海外メディアでは、厚生労働省が全国の自治体から集まる日々のPCR検査の件数と結果の一部をファックスで集計していることなどを指し、
「“IT(情報技術)後進国”としての日本の弱点がそのまま露出している」(韓国『中央日報』)などと報じている。
首相の安倍晋三(65)が政権復帰の半年後に「ITは成長戦略のコアである」として閣議決定した「世界最先端IT国家創造宣言」とは何だったのか。
悲惨な行列
GW連休明けの5月7日以降、都内の区役所には、全国民に一律10万円が支給される「特別定額給付金」のオンライン申請のために窓口を訪れる人々が殺到した。
「オンライン申請のために窓口を訪れる」ということ自体、すでにブラックユーモアのように聞こえるが、なぜこんな現象が生じたかといえば、政府がオンライン申請の対象者を「マイナンバー(社会保障・税番号制度)カード」所持者に限定する一方、システムの不備で暗証番号やパスワードを忘れた際の再設定がオンライン上でできないため、申請者は役所の窓口で手続きをしなければならなかったからだ。
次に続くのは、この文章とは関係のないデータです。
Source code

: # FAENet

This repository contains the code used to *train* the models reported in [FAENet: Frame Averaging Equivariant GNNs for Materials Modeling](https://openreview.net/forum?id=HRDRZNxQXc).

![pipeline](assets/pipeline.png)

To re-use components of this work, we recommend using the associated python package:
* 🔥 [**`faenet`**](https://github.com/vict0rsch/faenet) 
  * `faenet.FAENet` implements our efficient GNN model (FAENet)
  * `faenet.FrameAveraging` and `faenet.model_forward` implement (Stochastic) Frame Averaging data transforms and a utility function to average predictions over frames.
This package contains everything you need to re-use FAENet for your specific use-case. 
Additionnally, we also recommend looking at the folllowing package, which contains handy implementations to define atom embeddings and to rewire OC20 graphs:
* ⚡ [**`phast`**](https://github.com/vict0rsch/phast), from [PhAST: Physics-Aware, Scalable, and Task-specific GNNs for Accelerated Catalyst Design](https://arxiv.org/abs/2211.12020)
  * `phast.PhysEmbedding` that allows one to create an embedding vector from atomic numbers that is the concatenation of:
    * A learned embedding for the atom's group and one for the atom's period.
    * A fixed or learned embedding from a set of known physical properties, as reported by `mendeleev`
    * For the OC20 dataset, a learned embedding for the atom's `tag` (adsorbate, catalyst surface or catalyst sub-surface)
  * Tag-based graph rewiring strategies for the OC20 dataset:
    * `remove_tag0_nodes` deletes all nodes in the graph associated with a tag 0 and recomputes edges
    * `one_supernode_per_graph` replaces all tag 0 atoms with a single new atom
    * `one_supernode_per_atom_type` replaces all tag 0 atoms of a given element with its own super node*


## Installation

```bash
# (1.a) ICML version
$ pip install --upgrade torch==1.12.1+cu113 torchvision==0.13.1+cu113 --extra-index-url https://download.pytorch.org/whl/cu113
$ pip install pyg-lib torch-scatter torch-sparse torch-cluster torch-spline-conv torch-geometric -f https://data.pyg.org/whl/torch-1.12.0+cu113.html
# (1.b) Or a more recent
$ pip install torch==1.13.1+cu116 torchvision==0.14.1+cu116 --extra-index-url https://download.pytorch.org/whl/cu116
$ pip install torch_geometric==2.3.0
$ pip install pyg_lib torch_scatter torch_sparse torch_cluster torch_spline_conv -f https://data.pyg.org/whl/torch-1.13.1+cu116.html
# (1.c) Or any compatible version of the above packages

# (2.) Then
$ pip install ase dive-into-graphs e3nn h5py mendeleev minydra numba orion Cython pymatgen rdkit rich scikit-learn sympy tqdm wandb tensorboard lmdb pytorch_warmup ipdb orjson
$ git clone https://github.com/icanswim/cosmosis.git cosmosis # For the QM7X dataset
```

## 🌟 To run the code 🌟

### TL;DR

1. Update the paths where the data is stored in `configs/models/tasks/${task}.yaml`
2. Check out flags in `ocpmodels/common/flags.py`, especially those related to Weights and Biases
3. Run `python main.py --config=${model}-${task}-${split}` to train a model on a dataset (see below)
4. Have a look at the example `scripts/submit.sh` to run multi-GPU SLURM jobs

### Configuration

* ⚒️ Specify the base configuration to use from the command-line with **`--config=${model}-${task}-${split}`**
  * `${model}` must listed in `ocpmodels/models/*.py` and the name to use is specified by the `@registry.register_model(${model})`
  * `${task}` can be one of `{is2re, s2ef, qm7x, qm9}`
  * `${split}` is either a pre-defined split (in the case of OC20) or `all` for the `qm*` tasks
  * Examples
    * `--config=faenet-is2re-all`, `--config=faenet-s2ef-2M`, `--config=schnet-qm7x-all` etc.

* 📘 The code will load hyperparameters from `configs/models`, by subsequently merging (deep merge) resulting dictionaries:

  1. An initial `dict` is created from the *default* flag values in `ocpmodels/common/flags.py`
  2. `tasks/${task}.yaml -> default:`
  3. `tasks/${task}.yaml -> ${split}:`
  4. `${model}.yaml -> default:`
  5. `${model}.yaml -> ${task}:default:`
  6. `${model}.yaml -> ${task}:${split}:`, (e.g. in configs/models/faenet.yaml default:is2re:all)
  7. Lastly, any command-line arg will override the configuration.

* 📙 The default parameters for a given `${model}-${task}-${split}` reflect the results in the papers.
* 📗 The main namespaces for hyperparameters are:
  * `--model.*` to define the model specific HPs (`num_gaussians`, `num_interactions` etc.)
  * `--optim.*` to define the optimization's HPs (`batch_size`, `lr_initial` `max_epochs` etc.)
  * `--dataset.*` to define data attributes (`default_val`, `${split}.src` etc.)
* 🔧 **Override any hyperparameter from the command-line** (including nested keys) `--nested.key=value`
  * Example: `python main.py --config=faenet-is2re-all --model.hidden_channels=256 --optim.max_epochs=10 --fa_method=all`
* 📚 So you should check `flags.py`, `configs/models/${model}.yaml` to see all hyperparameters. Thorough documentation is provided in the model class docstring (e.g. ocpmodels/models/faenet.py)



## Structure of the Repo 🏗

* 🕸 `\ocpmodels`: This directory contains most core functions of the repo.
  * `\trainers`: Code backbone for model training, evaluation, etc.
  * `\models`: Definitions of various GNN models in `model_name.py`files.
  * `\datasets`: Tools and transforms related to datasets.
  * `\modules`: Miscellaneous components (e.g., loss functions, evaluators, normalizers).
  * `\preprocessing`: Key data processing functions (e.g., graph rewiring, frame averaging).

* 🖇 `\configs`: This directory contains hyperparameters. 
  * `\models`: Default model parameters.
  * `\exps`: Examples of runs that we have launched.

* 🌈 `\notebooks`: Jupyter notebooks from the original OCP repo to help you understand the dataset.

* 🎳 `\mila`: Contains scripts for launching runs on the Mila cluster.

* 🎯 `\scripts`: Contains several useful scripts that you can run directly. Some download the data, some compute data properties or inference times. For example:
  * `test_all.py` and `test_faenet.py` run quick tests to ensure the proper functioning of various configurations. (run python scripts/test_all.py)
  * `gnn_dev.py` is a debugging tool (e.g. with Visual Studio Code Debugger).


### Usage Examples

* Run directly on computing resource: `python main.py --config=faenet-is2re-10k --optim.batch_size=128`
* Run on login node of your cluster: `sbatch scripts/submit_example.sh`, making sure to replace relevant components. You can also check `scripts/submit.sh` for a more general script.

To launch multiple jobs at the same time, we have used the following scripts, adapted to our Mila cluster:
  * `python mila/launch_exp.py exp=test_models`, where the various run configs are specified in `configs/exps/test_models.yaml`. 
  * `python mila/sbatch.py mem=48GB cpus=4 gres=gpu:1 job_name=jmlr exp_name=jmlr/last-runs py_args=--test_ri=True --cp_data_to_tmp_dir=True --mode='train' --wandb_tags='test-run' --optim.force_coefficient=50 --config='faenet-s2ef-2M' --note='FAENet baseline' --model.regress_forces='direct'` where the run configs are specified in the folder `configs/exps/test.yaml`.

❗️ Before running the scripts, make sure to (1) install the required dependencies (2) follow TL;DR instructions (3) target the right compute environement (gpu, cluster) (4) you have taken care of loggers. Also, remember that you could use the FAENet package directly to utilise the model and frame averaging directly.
品川区役所で7日に8〜10時間待ちとなったのをはじめ、8日には江戸川区葛西事務所で5時間待ち、練馬区役所で3〜4時間待ちとなった。
入力時に暗証番号を間違えて画面にロックがかかったため、7、8日と連続して品川区役所を訪れた30代の男性など、8日だけで5時間半待ち。
あるいは、マイナンバーカードの電子証明書の有効期限が切れて失効したため、更新に訪れた別の30代の男性は、
「大行列ができたが、列の間隔も空いていなくて密集状態(いわゆる“3密”)だった」
と区役所の対応を問題視していた。
マイナンバーカードの交付が始まったのは2016年1月。そもそもは国民(外国人住民も含む)1人1人に番号を割り当て、行政が保有する住民情報を照合しやすくすることで、住民へのサービス向上や行政事務の効率化を目指す「マイナンバー制度」(2013年5月に「行政手続における特定の個人を識別するための番号の利用等に関する法」が国会で成立)に基づいている。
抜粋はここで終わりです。